**Task objective:** Lines from the records below that contain the word "frac" are to be copied out.

Data supplied: Begin

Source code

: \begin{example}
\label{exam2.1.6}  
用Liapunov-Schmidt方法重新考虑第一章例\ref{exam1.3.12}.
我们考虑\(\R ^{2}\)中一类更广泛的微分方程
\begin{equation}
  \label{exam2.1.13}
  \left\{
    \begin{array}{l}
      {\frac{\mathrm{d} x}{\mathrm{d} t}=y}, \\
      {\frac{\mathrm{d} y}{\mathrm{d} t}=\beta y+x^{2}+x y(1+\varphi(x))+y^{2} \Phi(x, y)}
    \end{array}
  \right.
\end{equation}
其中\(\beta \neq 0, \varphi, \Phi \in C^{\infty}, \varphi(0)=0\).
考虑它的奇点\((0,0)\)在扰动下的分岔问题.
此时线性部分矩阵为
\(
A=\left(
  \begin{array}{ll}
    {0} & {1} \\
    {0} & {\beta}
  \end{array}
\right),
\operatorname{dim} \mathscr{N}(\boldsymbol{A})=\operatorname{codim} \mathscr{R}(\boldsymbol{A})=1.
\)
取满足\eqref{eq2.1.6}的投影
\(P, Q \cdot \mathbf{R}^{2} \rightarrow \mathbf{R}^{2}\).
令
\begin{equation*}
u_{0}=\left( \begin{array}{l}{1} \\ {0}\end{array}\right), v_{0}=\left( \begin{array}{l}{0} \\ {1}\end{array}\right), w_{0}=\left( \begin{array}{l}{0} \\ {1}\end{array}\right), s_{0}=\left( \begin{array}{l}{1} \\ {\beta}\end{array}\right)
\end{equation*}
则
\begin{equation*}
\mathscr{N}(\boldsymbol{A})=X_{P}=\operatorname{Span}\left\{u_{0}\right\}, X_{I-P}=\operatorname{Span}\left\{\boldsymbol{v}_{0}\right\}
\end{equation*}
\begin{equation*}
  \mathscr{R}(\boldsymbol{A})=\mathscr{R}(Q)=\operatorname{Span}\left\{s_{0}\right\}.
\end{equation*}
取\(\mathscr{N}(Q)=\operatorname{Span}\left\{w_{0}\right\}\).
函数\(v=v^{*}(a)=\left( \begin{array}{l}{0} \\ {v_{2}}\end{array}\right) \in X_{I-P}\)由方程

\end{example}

Data supplied: End
Data supplied: Begin

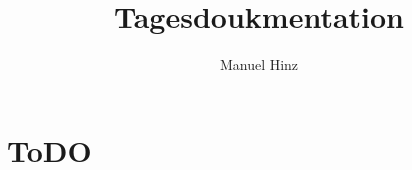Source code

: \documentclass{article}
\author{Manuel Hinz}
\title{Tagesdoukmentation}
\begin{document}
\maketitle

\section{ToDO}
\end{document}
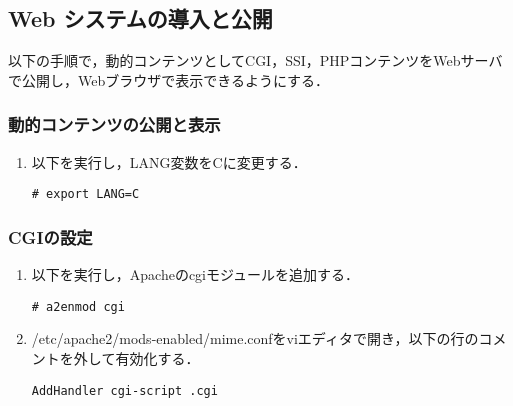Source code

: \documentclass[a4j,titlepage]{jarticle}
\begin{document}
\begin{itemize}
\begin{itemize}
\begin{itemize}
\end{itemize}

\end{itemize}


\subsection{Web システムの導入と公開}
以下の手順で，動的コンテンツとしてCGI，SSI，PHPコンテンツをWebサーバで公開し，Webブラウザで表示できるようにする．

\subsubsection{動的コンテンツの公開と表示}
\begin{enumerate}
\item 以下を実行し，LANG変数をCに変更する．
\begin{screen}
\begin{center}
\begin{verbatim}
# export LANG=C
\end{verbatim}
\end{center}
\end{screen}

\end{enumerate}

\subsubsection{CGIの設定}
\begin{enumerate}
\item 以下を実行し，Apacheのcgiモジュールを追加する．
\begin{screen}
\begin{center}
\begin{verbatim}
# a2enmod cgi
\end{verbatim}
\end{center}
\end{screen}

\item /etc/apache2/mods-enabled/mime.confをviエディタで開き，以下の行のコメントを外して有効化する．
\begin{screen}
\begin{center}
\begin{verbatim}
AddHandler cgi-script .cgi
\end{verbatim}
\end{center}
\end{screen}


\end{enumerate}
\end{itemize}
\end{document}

Data supplied: End

**Solution:**
      {\frac{\mathrm{d} x}{\mathrm{d} t}=y}, \\
      {\frac{\mathrm{d} y}{\mathrm{d} t}=\beta y+x^{2}+x y(1+\varphi(x))+y^{2} \Phi(x, y)}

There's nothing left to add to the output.